Related: Monero likely pumped 50% due to suspected $330M Bitcoin theft: ZachXBT

Unlikely that Qubic mining pool under DDoS attack

On Monday, Ivancheglo claimed in another X post that “Qubic is under DDoS attack from Monero” and said the attack had lasted six hours. He also said his team had implemented protections to mitigate the disruption.

“Let’s see what those desperate guys will manage to break this time,” he said.

Cointelegraph verified that direct queries to the Qubic mining pool returned an average response time of 0.188 seconds across three endpoints, with no dropped requests. Considering that traffic was routed through a virtual private network server, this falls within normal operational limits and does not suggest ongoing DDoS attacks.

MiningPoolStats data shows Qubic as the last mining pool with no hashrate, after it stopped reporting its hashrate on July 30. Still, Qubic’s hashrate tracking service claims that its intermittent mining sees peaks at 1.6 GH/s when the network’s intermittent mining operation switches to Monero (XMR).

XMRig developer accused of coordinating DDoS

Ivancheglo shared his suspicions that the developer of Monero mining software XMRig had “orchestrated the attacks.” In a screenshot of a Reddit comment verified by Cointelegraph, developer Sergei Chernykh talked about a “solution” when responding to a user comment referring to threats posed by actors in the illegal market who depend on Monero for anonymous transactions.
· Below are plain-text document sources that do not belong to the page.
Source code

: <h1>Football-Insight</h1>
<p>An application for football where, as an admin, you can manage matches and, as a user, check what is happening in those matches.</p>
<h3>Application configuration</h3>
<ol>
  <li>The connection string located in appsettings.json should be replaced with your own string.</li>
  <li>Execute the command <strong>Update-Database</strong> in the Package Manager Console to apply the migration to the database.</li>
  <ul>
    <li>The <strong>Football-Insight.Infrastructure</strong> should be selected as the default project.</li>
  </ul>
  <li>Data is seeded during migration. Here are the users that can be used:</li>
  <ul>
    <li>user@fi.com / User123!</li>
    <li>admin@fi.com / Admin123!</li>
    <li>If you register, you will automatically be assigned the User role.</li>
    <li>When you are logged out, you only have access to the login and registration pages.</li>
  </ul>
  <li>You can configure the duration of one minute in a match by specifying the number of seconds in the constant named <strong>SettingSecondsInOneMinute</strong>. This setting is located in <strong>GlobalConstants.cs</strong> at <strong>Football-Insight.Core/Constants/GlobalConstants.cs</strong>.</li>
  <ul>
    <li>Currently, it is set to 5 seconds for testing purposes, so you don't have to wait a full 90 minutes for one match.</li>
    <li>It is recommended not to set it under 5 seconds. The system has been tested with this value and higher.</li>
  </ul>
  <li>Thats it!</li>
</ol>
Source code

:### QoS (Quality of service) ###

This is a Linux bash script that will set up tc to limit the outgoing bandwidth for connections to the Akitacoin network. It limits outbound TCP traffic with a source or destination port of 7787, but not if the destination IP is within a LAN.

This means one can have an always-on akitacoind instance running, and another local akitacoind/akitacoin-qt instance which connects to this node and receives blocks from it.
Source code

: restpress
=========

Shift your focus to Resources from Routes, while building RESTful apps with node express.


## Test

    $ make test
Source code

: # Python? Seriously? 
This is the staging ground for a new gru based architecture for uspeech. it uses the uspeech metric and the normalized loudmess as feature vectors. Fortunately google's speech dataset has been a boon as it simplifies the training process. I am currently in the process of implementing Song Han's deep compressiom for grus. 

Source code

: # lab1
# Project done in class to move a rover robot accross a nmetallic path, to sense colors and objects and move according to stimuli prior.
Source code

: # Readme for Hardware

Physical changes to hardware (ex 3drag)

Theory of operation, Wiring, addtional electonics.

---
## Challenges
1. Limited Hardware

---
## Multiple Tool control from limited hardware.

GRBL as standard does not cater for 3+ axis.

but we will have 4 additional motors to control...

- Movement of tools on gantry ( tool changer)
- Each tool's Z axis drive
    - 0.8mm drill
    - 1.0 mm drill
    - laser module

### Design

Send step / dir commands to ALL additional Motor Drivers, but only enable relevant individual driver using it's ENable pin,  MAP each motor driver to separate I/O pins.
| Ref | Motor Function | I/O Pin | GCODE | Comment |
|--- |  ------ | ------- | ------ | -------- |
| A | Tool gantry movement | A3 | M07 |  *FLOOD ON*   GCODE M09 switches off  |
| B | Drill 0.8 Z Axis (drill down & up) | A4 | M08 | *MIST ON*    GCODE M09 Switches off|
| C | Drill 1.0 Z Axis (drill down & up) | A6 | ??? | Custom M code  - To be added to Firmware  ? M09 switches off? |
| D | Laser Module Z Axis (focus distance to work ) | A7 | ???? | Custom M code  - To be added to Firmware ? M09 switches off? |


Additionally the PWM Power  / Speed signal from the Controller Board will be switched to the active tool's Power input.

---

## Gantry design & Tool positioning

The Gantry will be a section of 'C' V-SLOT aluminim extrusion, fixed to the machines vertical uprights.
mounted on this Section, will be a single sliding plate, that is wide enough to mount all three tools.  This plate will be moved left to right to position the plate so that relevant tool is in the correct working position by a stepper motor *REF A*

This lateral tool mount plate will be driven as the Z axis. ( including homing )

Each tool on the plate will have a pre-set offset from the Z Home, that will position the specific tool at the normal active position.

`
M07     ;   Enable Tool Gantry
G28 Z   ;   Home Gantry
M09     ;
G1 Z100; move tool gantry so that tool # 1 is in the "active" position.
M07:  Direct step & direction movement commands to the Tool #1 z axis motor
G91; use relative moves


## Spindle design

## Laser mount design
Monero is known for its privacy-first feature set and strong focus on anonymity. Due to its emphasis on anonymity, it has become particularly popular as a currency used to pay for illegal goods and services on the so-called deep web and is reportedly accepted by nearly half of all black markets.

Source: Sergey Ivachenglo

In other screenshots from what appears to be Discord and could not be verified by Cointelegraph, Chernykh purportedly discusses the upcoming start of an attack. He is also the author of the top comment on the now-deleted Reddit post with the title “Praise that XMRig dev:”

“He blaimed the alleged DDoS attack on me, which is a defamation, because I didn’t do it. It’s not like I’m the only person in the Monero community who is not happy with what they’re trying to do. But I would never resort to illegal methods like DDoS. Other people might.”

Related: Japanese authorities trace Monero, arrest 18 in $670K laundering case

Monero network faces takeover threat

As Cointelegraph previously reported, the Qubic network is using its hashrate and economic incentives to attempt a network takeover on Monero. After seeing its Monero mining pool quickly rise to become the largest, Qubic saw its market share decline soon after the community became aware of the openly disclosed plan to attack the network.

The Monero mined by Qubic is used to fund token burns and buybacks for the Qubic ecosystem, where miners are paid in Qubic tokens. According to the project, mining Qubic is currently more profitable than mining Monero.

Ivancheglo, who also founded crypto projects NXT and Iota, has openly admitted that his operation was an attempted a takeover of the Monero network. In an X post, he said that after getting control of most of the network’s hashrate, his pool would reject blocks mined by other pools — effectively centralizing the network into a single pool.